The flow of this embodiment is as follows: SO from mine reduction furnace tails2Tail gas at 500 deg.C containing SO2<10000mg/Nm3The method comprises the steps of feeding the waste gas from the upper part of a quencher 1, arranging three layers of atomizing spray guns 2 on the quencher 1 from top to bottom, dispersing dilute sulfuric acid circulating liquid from a storage tank of a spray tower into small fog drops with the particle size of about 50 mu m through the spray guns, contacting high-temperature tail gas with the fog drops, vaporizing and evaporating the fog drops to absorb heat, reducing the temperature of the tail gas to about 150 ℃, and treating SO in the tail gas2And (5) primary absorption. Because the inlet flow velocity distribution of the flue gas from the quencher to the spray tower is uneven, the middle speed of the section A-A is high, the eddy current motion is caused by uneven speed distribution, the long-time accumulation easily causes abrasion to the spray tower, the service life of the absorption tower is influenced, the contact of the flue gas and the spray liquid in the spray tower is insufficient, and the influence on SO2The absorption efficiency. The flue gas pipeline at the bottom of the quencher 1 is connected with the spray tower at an 8-degree inclination angle, the flue gas firstly moves downwards and then moves upwards, so that the redistribution distance of the flue gas from the quencher 1 to the spray tower is indirectly increased, and the flue gas is fully and uniformly distributed in the spray tower. The flue gas pipeline at the outlet of the quencher 1 is provided with a thermometer, and the flow of the process water and the circulating liquid sprayed into the quencher 1 is adjusted according to the temperature. Tail gas enters a spray tower to be in reverse contact with circulating liquid, hydrogen peroxide in the circulating liquid and SO in the tail gas2Reacting to generate sulfuric acid and water, and removing SO2The purified gas is discharged into the atmosphere after passing through a demister at the top of the tower.
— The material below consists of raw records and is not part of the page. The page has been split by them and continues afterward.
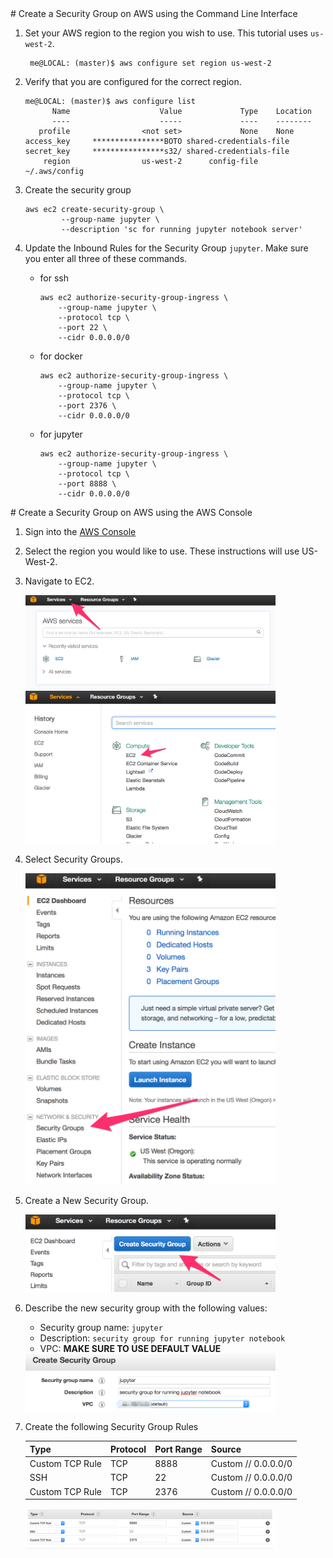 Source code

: <a name='cli'>
# Create a Security Group on AWS using the Command Line Interface


1. Set your AWS region to the region you wish to use. This tutorial uses 
   `us-west-2`.

   ```
	me@LOCAL: (master)$ aws configure set region us-west-2
   ```

1. Verify that you are configured for the correct region. 

   ```   
   me@LOCAL: (master)$ aws configure list
   	     Name                    Value             Type    Location
   	     ----                    -----             ----    --------
      profile                <not set>             None    None
   access_key     ****************BOTO shared-credentials-file
   secret_key     ****************s32/ shared-credentials-file
	   region                us-west-2      config-file    ~/.aws/config
   ```
   
1. Create the security group

   ```
   aws ec2 create-security-group \
           --group-name jupyter \
           --description 'sc for running jupyter notebook server' 
   ```

1. Update the Inbound Rules for the Security Group `jupyter`. Make sure you enter
   all three of these commands. 

   - for ssh 
   
     ```
     aws ec2 authorize-security-group-ingress \
         --group-name jupyter \
         --protocol tcp \
         --port 22 \
         --cidr 0.0.0.0/0
     ```

   - for docker 
   
     ```
     aws ec2 authorize-security-group-ingress \
         --group-name jupyter \
         --protocol tcp \
         --port 2376 \
         --cidr 0.0.0.0/0
     ```

   - for jupyter 
   
     ```
     aws ec2 authorize-security-group-ingress \
         --group-name jupyter \
         --protocol tcp \
         --port 8888 \
         --cidr 0.0.0.0/0
     ```     
<a name='console'>
# Create a Security Group on AWS using the AWS Console

1. Sign into the [AWS Console](https://aws.amazon.com)
1. Select the region you would like to use. These instructions will use US-West-2.
1. Navigate to EC2.

   <img src="assets/AWS_Management_Console_1.png" width="400px">

   <img src="assets/AWS_Management_Console_2.png" width="400px">
   
1. Select Security Groups.

   <img src="assets/EC2_Management_Console_1.png" width="400px">
   
1. Create a New Security Group.

   <img src="assets/EC2_Management_Console_2.png" width="400px">
   
1. Describe the new security group with the following values:

   - Security group name: `jupyter`
   - Description: `security group for running jupyter notebook`
   - VPC: **MAKE SURE TO USE DEFAULT VALUE**

   <img src="assets/EC2_Management_Console_3.png" width="400px">

1. Create the following Security Group Rules

   | Type            | Protocol | Port Range | Source              |
   |-----------------|----------|------------|---------------------|
   | Custom TCP Rule | TCP      | 8888       | Custom // 0.0.0.0/0 |
   | SSH             | TCP      | 22         | Custom // 0.0.0.0/0 |
   | Custom TCP Rule | TCP      | 2376       | Custom // 0.0.0.0/0 |

   <img src="assets/EC2_Management_Console_4.png" width="400px">
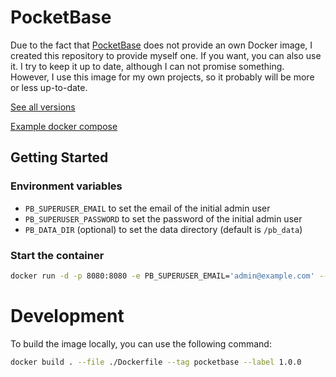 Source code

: # PocketBase

Due to the fact that [PocketBase](https://arc.net/l/quote/sjkguvqg) does not provide an own Docker image, I created this
repository to provide myself one. If you want, you can also use it. I try to keep it up to date, although I can not
promise something. However, I use this image for my own projects, so it probably will be more or less up-to-date.

[See all versions](https://github.com/m-mattia-m/pocketbase/pkgs/container/pocketbase/versions)

[Example docker compose](https://github.com/m-mattia-m/PocketBase/blob/main/docker-compose.yaml)

## Getting Started

### Environment variables

- `PB_SUPERUSER_EMAIL` to set the email of the initial admin user
- `PB_SUPERUSER_PASSWORD` to set the password of the initial admin user
- `PB_DATA_DIR` (optional) to set the data directory (default is `/pb_data`)
### Start the container

```bash
docker run -d -p 8080:8080 -e PB_SUPERUSER_EMAIL='admin@example.com' --env PB_SUPERUSER_PASSWORD='my-secure-password-123' ghcr.io/m-mattia-m/pocketbase:1.1.0
```

# Development

To build the image locally, you can use the following command:

```bash
docker build . --file ./Dockerfile --tag pocketbase --label 1.0.0
``` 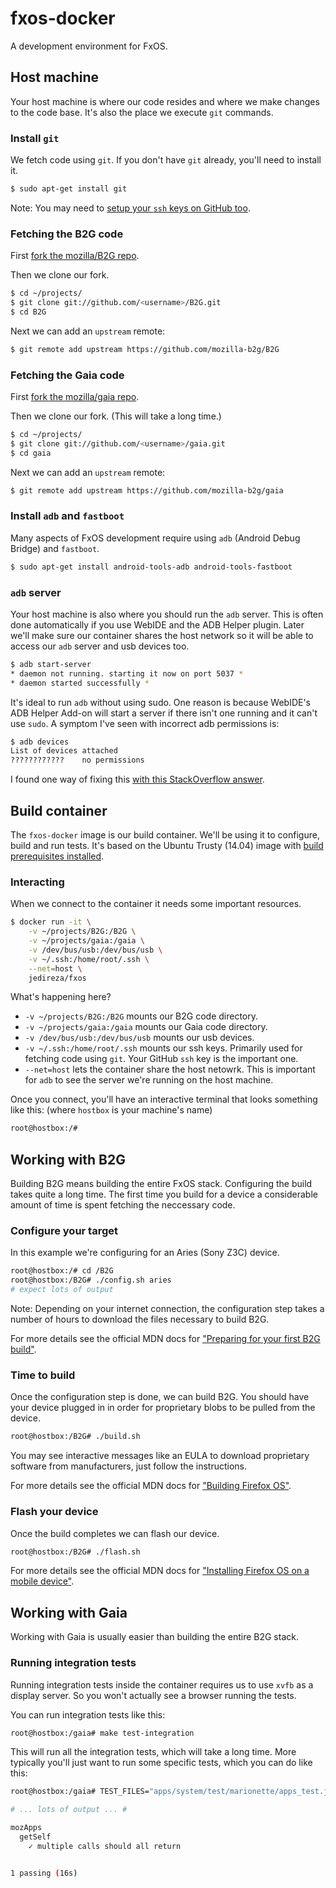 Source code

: # fxos-docker

A development environment for FxOS.


## Host machine

Your host machine is where our code resides and where we make changes to the
code base. It's also the place we execute `git` commands.

### Install `git`

We fetch code using `git`. If you don't have `git` already, you'll need to
install it.

```bash
$ sudo apt-get install git
```

Note: You may need to [setup your `ssh` keys on GitHub too][1].

[1]: https://help.github.com/articles/generating-ssh-keys/

### Fetching the B2G code

First [fork the mozilla/B2G repo][2].

[2]: https://github.com/mozilla-b2g/B2G

Then we clone our fork.

```bash
$ cd ~/projects/
$ git clone git://github.com/<username>/B2G.git
$ cd B2G
```

Next we can add an `upstream` remote:

```bash
$ git remote add upstream https://github.com/mozilla-b2g/B2G
```

### Fetching the Gaia code

First [fork the mozilla/gaia repo][3].

[3]: https://github.com/mozilla-b2g/gaia

Then we clone our fork. (This will take a long time.)

```bash
$ cd ~/projects/
$ git clone git://github.com/<username>/gaia.git
$ cd gaia
```

Next we can add an `upstream` remote:

```bash
$ git remote add upstream https://github.com/mozilla-b2g/gaia
```

### Install `adb` and `fastboot`

Many aspects of FxOS development require using `adb` (Android Debug Bridge) and
`fastboot`.

```bash
$ sudo apt-get install android-tools-adb android-tools-fastboot
```

### `adb` server

Your host machine is also where you should run the `adb` server. This is often
done automatically if you use WebIDE and the ADB Helper plugin. Later we'll
make sure our container shares the host network so it will be able to access
our `adb` server and usb devices too.

```bash
$ adb start-server
* daemon not running. starting it now on port 5037 *
* daemon started successfully *
```

It's ideal to run `adb` without using sudo. One reason is because WebIDE's ADB
Helper Add-on will start a server if there isn't one running and it can't use
`sudo`.  A symptom I've seen with incorrect adb permissions is:

```bash
$ adb devices
List of devices attached 
????????????    no permissions
```

I found one way of fixing this [with this StackOverflow answer][8].

[8]: http://stackoverflow.com/a/12664045


## Build container

The `fxos-docker` image is our build container. We'll be using it to configure,
build and run tests. It's based on the Ubuntu Trusty (14.04) image with [build
prerequisites installed][4].

[4]: https://developer.mozilla.org/en-US/docs/Mozilla/Firefox_OS/Firefox_OS_build_prerequisites

### Interacting

When we connect to the container it needs some important resources.

```bash
$ docker run -it \
    -v ~/projects/B2G:/B2G \
    -v ~/projects/gaia:/gaia \
    -v /dev/bus/usb:/dev/bus/usb \
    -v ~/.ssh:/home/root/.ssh \
    --net=host \
    jedireza/fxos
```

What's happening here?

 - `-v ~/projects/B2G:/B2G` mounts our B2G code directory.
 - `-v ~/projects/gaia:/gaia` mounts our Gaia code directory.
 - `-v /dev/bus/usb:/dev/bus/usb` mounts our usb devices.
 - `-v ~/.ssh:/home/root/.ssh` mounts our ssh keys. Primarily used for fetching
   code using `git`. Your GitHub `ssh` key is the important one.
 - `--net=host` lets the container share the host netowrk. This is important
   for `adb` to see the server we're running on the host machine.

Once you connect, you'll have an interactive terminal that looks something like
this: (where `hostbox` is your machine's name)

```bash
root@hostbox:/#
```


## Working with B2G

Building B2G means building the entire FxOS stack. Configuring the build takes
quite a long time. The first time you build for a device a considerable amount
of time is spent fetching the neccessary code.

### Configure your target

In this example we're configuring for an Aries (Sony Z3C) device.

```bash
root@hostbox:/# cd /B2G
root@hostbox:/B2G# ./config.sh aries
# expect lots of output
```

Note: Depending on your internet connection, the configuration step takes a
number of hours to download the files necessary to build B2G.

For more details see the official MDN docs for ["Preparing for your first B2G
build"][5].

[5]: https://developer.mozilla.org/en-US/docs/Mozilla/Firefox_OS/Preparing_for_your_first_B2G_build

### Time to build

Once the configuration step is done, we can build B2G. You should have your
device plugged in in order for proprietary blobs to be pulled from the device.

```bash
root@hostbox:/B2G# ./build.sh
```

You may see interactive messages like an EULA to download proprietary software
from manufacturers, just follow the instructions.

For more details see the official MDN docs for ["Building Firefox OS"][6].

[6]: https://developer.mozilla.org/en-US/Firefox_OS/Building

### Flash your device

Once the build completes we can flash our device.

```bash
root@hostbox:/B2G# ./flash.sh
```

For more details see the official MDN docs for ["Installing Firefox OS on a
mobile device"][7].

[7]: https://developer.mozilla.org/en-US/Firefox_OS/Installing_on_a_mobile_device


## Working with Gaia

Working with Gaia is usually easier than building the entire B2G stack.

### Running integration tests

Running integration tests inside the container requires us to use `xvfb` as a
display server. So you won't actually see a browser running the tests.

You can run integration tests like this:

```bash
root@hostbox:/gaia# make test-integration
```

This will run all the integration tests, which will take a long time. More
typically you'll just want to run some specific tests, which you can do like
this:

```bash
root@hostbox:/gaia# TEST_FILES="apps/system/test/marionette/apps_test.js" make test-integration

# ... lots of output ... #

mozApps
  getSelf
    ✓ multiple calls should all return


1 passing (16s)
```
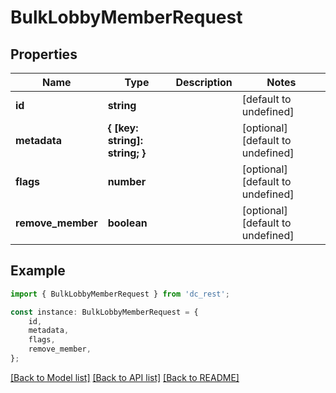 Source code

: # BulkLobbyMemberRequest


## Properties

Name | Type | Description | Notes
------------ | ------------- | ------------- | -------------
**id** | **string** |  | [default to undefined]
**metadata** | **{ [key: string]: string; }** |  | [optional] [default to undefined]
**flags** | **number** |  | [optional] [default to undefined]
**remove_member** | **boolean** |  | [optional] [default to undefined]

## Example

```typescript
import { BulkLobbyMemberRequest } from 'dc_rest';

const instance: BulkLobbyMemberRequest = {
    id,
    metadata,
    flags,
    remove_member,
};
```

[[Back to Model list]](../README.md#documentation-for-models) [[Back to API list]](../README.md#documentation-for-api-endpoints) [[Back to README]](../README.md)
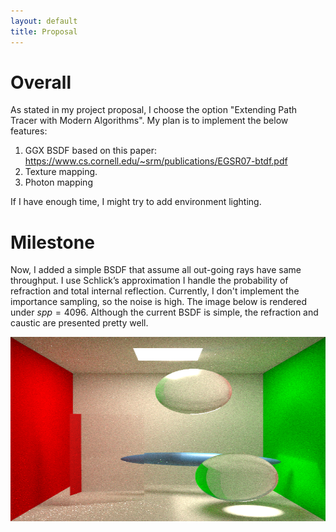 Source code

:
 ```yaml
---
layout: default
title: Proposal
---
```


# Overall

As stated in my project proposal, I choose the option "Extending Path Tracer with Modern Algorithms". My plan is to implement the below features: 

1. GGX BSDF based on this paper: https://www.cs.cornell.edu/~srm/publications/EGSR07-btdf.pdf
2. Texture mapping.
3. Photon  mapping

If I have enough time, I might try to add environment lighting.

# Milestone

Now, I added a simple BSDF that assume all out-going rays have same throughput. I use Schlick’s approximation I handle the probability of refraction and total internal reflection. Currently, I don't implement the importance sampling, so the noise is high. The image below is rendered under $spp = 4096$. Although the current BSDF is simple, the refraction and caustic are presented pretty well.

<div style="text-align:center"><img src="figures/proposal/glass.png" width="594" height="295"  /></div> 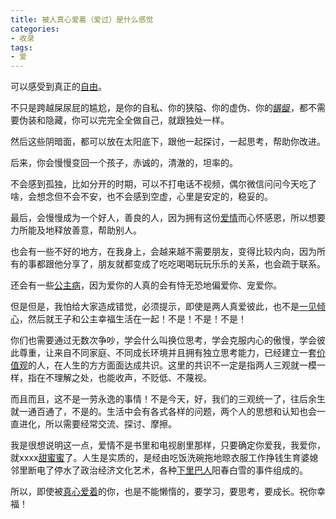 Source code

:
 ```yaml
---
title: 被人真心爱着（爱过）是什么感觉
categories:
- 收录
tags:
- 爱
---
```


可以感受到真正的[自由](https://www.zhihu.com/search?q=自由&search_source=Entity&hybrid_search_source=Entity&hybrid_search_extra={"sourceType"%3A"answer"%2C"sourceId"%3A3236902813})。

不只是跨越屎尿屁的尴尬，是你的自私、你的狭隘、你的虚伪、你的[龌龊](https://www.zhihu.com/search?q=龌龊&search_source=Entity&hybrid_search_source=Entity&hybrid_search_extra={"sourceType"%3A"answer"%2C"sourceId"%3A3236902813})，都不需要伪装和隐藏，你可以完完全全做自己，就跟独处一样。

然后这些阴暗面，都可以放在太阳底下，跟他一起探讨，一起思考，帮助你改进。

后来，你会慢慢变回一个孩子，赤诚的，清澈的，坦率的。

不会感到孤独，比如分开的时期，可以不打电话不视频，偶尔微信问问今天吃了啥，会想念但不会不安，也不会感到空虚，心里是安定的，稳妥的。

最后，会慢慢成为一个好人，善良的人，因为拥有这份[爱情](https://www.zhihu.com/search?q=爱情&search_source=Entity&hybrid_search_source=Entity&hybrid_search_extra={"sourceType"%3A"answer"%2C"sourceId"%3A3236902813})而心怀感恩，所以想要力所能及地释放善意，帮助别人。

也会有一些不好的地方，在我身上，会越来越不需要朋友，变得比较内向，因为所有的事都跟他分享了，朋友就都变成了吃吃喝喝玩玩乐乐的关系，也会疏于联系。

还会有一些[公主病](https://www.zhihu.com/search?q=公主病&search_source=Entity&hybrid_search_source=Entity&hybrid_search_extra={"sourceType"%3A"answer"%2C"sourceId"%3A3236902813})，因为爱你的人真的会有恃无恐地偏爱你、宠爱你。

但是但是，我怕给大家造成错觉，必须提示，即使是两人真爱彼此，也不是[一见倾心](https://www.zhihu.com/search?q=一见倾心&search_source=Entity&hybrid_search_source=Entity&hybrid_search_extra={"sourceType"%3A"answer"%2C"sourceId"%3A3236902813})，然后就王子和公主幸福生活在一起！不是！不是！不是！

你们也需要通过无数次争吵，学会什么叫换位思考，学会克服内心的傲慢，学会彼此尊重，让来自不同家庭、不同成长环境并且拥有独立思考能力，已经建立一套[价值观](https://www.zhihu.com/search?q=价值观&search_source=Entity&hybrid_search_source=Entity&hybrid_search_extra={"sourceType"%3A"answer"%2C"sourceId"%3A3236902813})的人，在人生的方方面面达成共识。这里的共识不一定是指两人三观就一模一样，指在不理解之处，也能收声，不贬低、不蔑视。

而且而且，这不是一劳永逸的事情！不是今天，好，我们的三观统一了，往后余生就一通百通了，不是的。生活中会有各式各样的问题，两个人的思想和认知也会一直进化，所以需要经常交流、探讨、摩擦。

我是很想说明这一点，爱情不是书里和电视剧里那样，只要确定你爱我，我爱你，就xxxx[甜蜜蜜](https://www.zhihu.com/search?q=甜蜜蜜&search_source=Entity&hybrid_search_source=Entity&hybrid_search_extra={"sourceType"%3A"answer"%2C"sourceId"%3A3236902813})了。人生是实质的，是经由吃饭洗碗拖地晾衣服工作挣钱生育婆媳邻里断电了停水了政治经济文化艺术，各种[下里巴人](https://www.zhihu.com/search?q=下里巴人&search_source=Entity&hybrid_search_source=Entity&hybrid_search_extra={"sourceType"%3A"answer"%2C"sourceId"%3A3236902813})阳春白雪的事件组成的。

所以，即使被[真心爱着](https://www.zhihu.com/search?q=真心爱着&search_source=Entity&hybrid_search_source=Entity&hybrid_search_extra={"sourceType"%3A"answer"%2C"sourceId"%3A3236902813})的你，也是不能懒惰的，要学习，要思考，要成长。祝你幸福！ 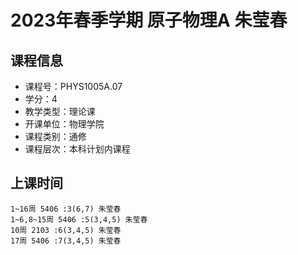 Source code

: # 2023年春季学期 原子物理A 朱莹春






## 课程信息

- 课程号：PHYS1005A.07
- 学分：4
- 教学类型：理论课
- 开课单位：物理学院
- 课程类别：通修
- 课程层次：本科计划内课程

## 上课时间

```
1~16周 5406 :3(6,7) 朱莹春
1~6,8~15周 5406 :5(3,4,5) 朱莹春
10周 2103 :6(3,4,5) 朱莹春
17周 5406 :7(3,4,5) 朱莹春
```

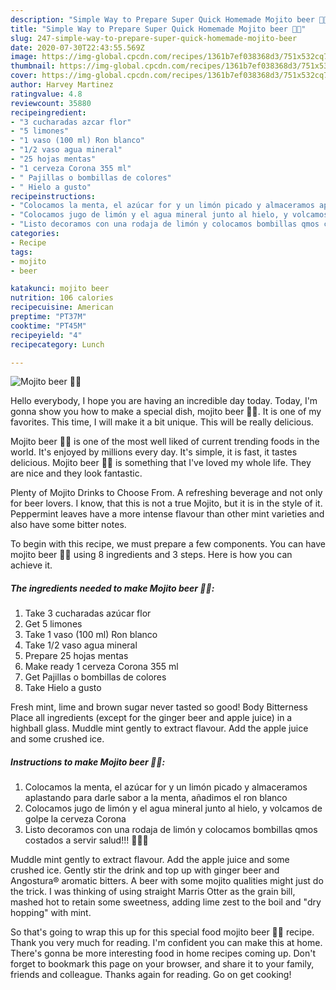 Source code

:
 ```yaml
---
description: "Simple Way to Prepare Super Quick Homemade Mojito beer 🍹🍻"
title: "Simple Way to Prepare Super Quick Homemade Mojito beer 🍹🍻"
slug: 247-simple-way-to-prepare-super-quick-homemade-mojito-beer
date: 2020-07-30T22:43:55.569Z
image: https://img-global.cpcdn.com/recipes/1361b7ef038368d3/751x532cq70/mojito-beer-🍹🍻-foto-principal.jpg
thumbnail: https://img-global.cpcdn.com/recipes/1361b7ef038368d3/751x532cq70/mojito-beer-🍹🍻-foto-principal.jpg
cover: https://img-global.cpcdn.com/recipes/1361b7ef038368d3/751x532cq70/mojito-beer-🍹🍻-foto-principal.jpg
author: Harvey Martinez
ratingvalue: 4.8
reviewcount: 35880
recipeingredient:
- "3 cucharadas azcar flor"
- "5 limones"
- "1 vaso (100 ml) Ron blanco"
- "1/2 vaso agua mineral"
- "25 hojas mentas"
- "1 cerveza Corona 355 ml"
- " Pajillas o bombillas de colores"
- " Hielo a gusto"
recipeinstructions:
- "Colocamos la menta, el azúcar for y un limón picado y almaceramos aplastando para darle sabor a la menta, añadimos el ron blanco"
- "Colocamos jugo de limón y el agua mineral junto al hielo, y volcamos de golpe la cerveza Corona"
- "Listo decoramos con una rodaja de limón y colocamos bombillas qmos costados a servir salud!!! 👌🏻😋"
categories:
- Recipe
tags:
- mojito
- beer

katakunci: mojito beer 
nutrition: 106 calories
recipecuisine: American
preptime: "PT37M"
cooktime: "PT45M"
recipeyield: "4"
recipecategory: Lunch

---
```



![Mojito beer 🍹🍻](https://img-global.cpcdn.com/recipes/1361b7ef038368d3/751x532cq70/mojito-beer-🍹🍻-foto-principal.jpg)

Hello everybody, I hope you are having an incredible day today. Today, I'm gonna show you how to make a special dish, mojito beer 🍹🍻. It is one of my favorites. This time, I will make it a bit unique. This will be really delicious.

Mojito beer 🍹🍻 is one of the most well liked of current trending foods in the world. It's enjoyed by millions every day. It's simple, it is fast, it tastes delicious. Mojito beer 🍹🍻 is something that I've loved my whole life. They are nice and they look fantastic.

Plenty of Mojito Drinks to Choose From. A refreshing beverage and not only for beer lovers. I know, that this is not a true Mojito, but it is in the style of it. Peppermint leaves have a more intense flavour than other mint varieties and also have some bitter notes.


To begin with this recipe, we must prepare a few components. You can have mojito beer 🍹🍻 using 8 ingredients and 3 steps. Here is how you can achieve it.

<!--inarticleads1-->

##### The ingredients needed to make Mojito beer 🍹🍻:

1. Take 3 cucharadas azúcar flor
1. Get 5 limones
1. Take 1 vaso (100 ml) Ron blanco
1. Take 1/2 vaso agua mineral
1. Prepare 25 hojas mentas
1. Make ready 1 cerveza Corona 355 ml
1. Get  Pajillas o bombillas de colores
1. Take  Hielo a gusto


Fresh mint, lime and brown sugar never tasted so good! Body Bitterness Place all ingredients (except for the ginger beer and apple juice) in a highball glass. Muddle mint gently to extract flavour. Add the apple juice and some crushed ice. 

<!--inarticleads2-->

##### Instructions to make Mojito beer 🍹🍻:

1. Colocamos la menta, el azúcar for y un limón picado y almaceramos aplastando para darle sabor a la menta, añadimos el ron blanco
1. Colocamos jugo de limón y el agua mineral junto al hielo, y volcamos de golpe la cerveza Corona
1. Listo decoramos con una rodaja de limón y colocamos bombillas qmos costados a servir salud!!! 👌🏻😋


Muddle mint gently to extract flavour. Add the apple juice and some crushed ice. Gently stir the drink and top up with ginger beer and Angostura® aromatic bitters. A beer with some mojito qualities might just do the trick. I was thinking of using straight Marris Otter as the grain bill, mashed hot to retain some sweetness, adding lime zest to the boil and &#34;dry hopping&#34; with mint. 

So that's going to wrap this up for this special food mojito beer 🍹🍻 recipe. Thank you very much for reading. I'm confident you can make this at home. There's gonna be more interesting food in home recipes coming up. Don't forget to bookmark this page on your browser, and share it to your family, friends and colleague. Thanks again for reading. Go on get cooking!
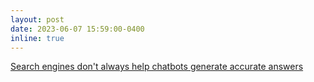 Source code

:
 ```yaml
---
layout: post
date: 2023-06-07 15:59:00-0400
inline: true
---
```


[Search engines don't always help chatbots generate accurate answers](https://www.theregister.com/2023/06/07/search_engines_make_chatbots_inaccurate)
This example is carried out with a high SO concentration2The quenching-spraying integrated device for the tail gas of the mining reduction furnace purifies the tail gas and simultaneously recycles useful sulfuric acid solution.
The utility model has the advantages that the occupied area of the desulfurizing tower is only the spray tower, so that the occupied area of the desulfurizing tower can be effectively reduced; the waste liquid that produces in the quench cooler adopts the spray column, and cyclic utilization cools down, and accessible external technology water source supplements when the water source is not enough, has practiced thrift the energy and has reduced the production of waste water.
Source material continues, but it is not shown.